I never know where the idea for my next book is going to come from. In this case, it was a chance encounter as I browsed a volume of my encyclopedia.
I saw the Golden Gate Bridge in San Francisco for the first time more than fifty years ago, when I helped my parents move from their home in Minneapolis to Marin County in Northern California. The bridge's enormous orange towers and soaring cables suspended over the deep water of the channel below made a big impression on me–it was both a thing of beauty and a triumph of engineering. My fascination with the bridge grew as I made regular visits to my parents.
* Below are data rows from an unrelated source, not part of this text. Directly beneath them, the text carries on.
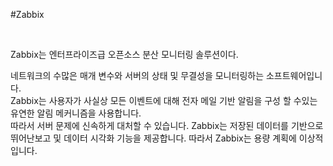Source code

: #Zabbix

​

Zabbix는 엔터프라이즈급 오픈소스 분산 모니터링 솔루션이다.

네트워크의 수많은 매개 변수와 서버의 상태 및 무결성을 모니터링하는 소프트웨어입니다.  
Zabbix는 사용자가 사실상 모든 이벤트에 대해 전자 메일 기반 알림을 구성 할 수있는 유연한 알림 메커니즘을 사용합니다.  
따라서 서버 문제에 신속하게 대처할 수 있습니다. Zabbix는 저장된 데이터를 기반으로 뛰어난보고 및 데이터 시각화 기능을 제공합니다. 
따라서 Zabbix는 용량 계획에 이상적입니다.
In 1985, nearly twenty-five years after my first acquaintance with the bridge I was at home in Los Angeles working on a new book. While I was looking up a fact for that book in the “G” volume of the encyclopedia, I happened upon an article about the Golden Gate Bridge. I started reading and discovered that the construction of the bridge had been completed in 1937. I realized that in two years the bridge would be turning fifty, and most likely there would be a big celebration. It was the perfect time to write a book about the bridge. So I did. That book, THE GOLDEN GATE BRIDGE, was published by Franklin Watts in 1986, just in time to go into school and public libraries so kids could learn about the famous bridge that connects San Francisco to Marin County and northern California.The book is now long out of print, but may be in some libraries.
The Golden Gate Bridge celebrated another milestone, its 75th birthday, in 2012. You can read about it at my travel blog, The Intrepid Tourist. In just eighteen more years, the bridge will be 100!